Records shown Start Marker
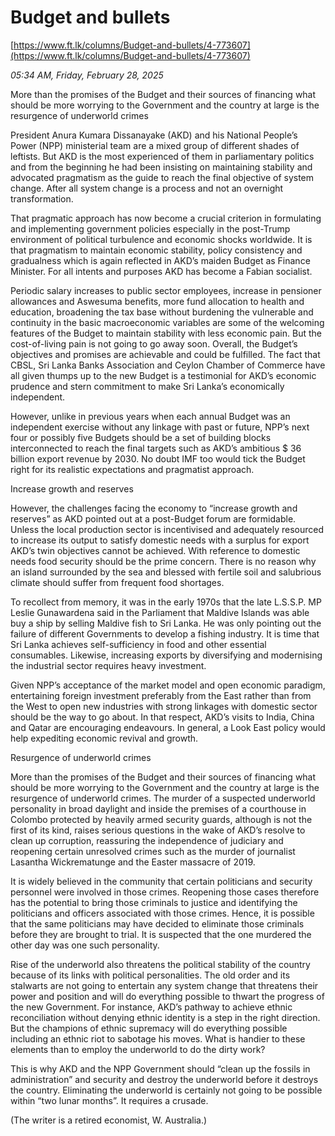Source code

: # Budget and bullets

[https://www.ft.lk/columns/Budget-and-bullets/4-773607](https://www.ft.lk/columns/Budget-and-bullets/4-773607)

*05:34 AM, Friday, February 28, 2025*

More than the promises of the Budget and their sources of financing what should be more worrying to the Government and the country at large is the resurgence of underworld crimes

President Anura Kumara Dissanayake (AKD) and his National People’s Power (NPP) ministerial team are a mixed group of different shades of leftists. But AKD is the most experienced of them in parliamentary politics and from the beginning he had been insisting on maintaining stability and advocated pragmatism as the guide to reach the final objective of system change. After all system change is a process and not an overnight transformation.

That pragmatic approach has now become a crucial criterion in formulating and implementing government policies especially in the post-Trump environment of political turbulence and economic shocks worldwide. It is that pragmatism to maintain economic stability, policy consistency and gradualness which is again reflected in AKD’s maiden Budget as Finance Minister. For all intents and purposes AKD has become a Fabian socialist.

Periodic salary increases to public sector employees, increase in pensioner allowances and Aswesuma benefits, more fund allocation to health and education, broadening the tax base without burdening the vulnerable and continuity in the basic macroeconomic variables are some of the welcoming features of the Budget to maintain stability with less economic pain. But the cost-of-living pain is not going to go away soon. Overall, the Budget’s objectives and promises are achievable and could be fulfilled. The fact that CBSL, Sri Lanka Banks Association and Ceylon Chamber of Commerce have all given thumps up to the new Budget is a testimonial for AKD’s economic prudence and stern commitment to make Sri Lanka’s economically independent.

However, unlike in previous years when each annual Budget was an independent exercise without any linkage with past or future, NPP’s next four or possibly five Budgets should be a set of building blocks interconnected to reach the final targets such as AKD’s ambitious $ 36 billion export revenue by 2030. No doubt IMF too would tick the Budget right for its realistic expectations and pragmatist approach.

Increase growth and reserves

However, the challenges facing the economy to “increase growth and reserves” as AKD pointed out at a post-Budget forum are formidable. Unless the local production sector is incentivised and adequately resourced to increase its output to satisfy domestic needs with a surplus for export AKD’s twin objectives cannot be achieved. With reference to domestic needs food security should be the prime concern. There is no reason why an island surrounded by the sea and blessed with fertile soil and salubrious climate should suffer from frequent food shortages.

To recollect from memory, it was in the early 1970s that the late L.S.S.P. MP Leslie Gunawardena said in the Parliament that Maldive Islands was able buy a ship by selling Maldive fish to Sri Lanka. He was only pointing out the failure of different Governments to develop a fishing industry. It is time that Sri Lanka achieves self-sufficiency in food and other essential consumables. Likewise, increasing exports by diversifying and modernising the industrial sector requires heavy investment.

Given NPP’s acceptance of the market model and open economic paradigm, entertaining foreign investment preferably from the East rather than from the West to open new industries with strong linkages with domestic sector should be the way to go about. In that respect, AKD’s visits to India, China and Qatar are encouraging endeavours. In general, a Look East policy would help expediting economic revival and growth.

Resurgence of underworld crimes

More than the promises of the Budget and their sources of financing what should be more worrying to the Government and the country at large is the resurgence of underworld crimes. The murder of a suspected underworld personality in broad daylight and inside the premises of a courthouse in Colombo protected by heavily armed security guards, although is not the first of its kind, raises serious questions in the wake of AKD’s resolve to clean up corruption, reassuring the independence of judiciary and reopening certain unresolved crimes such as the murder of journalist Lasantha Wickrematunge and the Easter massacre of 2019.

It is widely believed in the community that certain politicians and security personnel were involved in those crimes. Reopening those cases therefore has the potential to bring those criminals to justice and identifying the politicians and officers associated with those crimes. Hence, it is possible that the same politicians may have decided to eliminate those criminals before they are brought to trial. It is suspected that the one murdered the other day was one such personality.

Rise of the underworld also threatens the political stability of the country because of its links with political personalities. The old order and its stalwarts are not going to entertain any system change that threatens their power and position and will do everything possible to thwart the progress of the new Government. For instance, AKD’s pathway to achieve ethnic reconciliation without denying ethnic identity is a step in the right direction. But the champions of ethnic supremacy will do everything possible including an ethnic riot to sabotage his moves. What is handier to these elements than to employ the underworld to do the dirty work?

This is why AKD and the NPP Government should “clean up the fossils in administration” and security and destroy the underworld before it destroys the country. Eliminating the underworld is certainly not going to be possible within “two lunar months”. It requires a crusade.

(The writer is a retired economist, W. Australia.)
Records shown End Marker
Please state how many lines of the records hold the word "such", and write nothing but that number.

## Solution to this exercise
3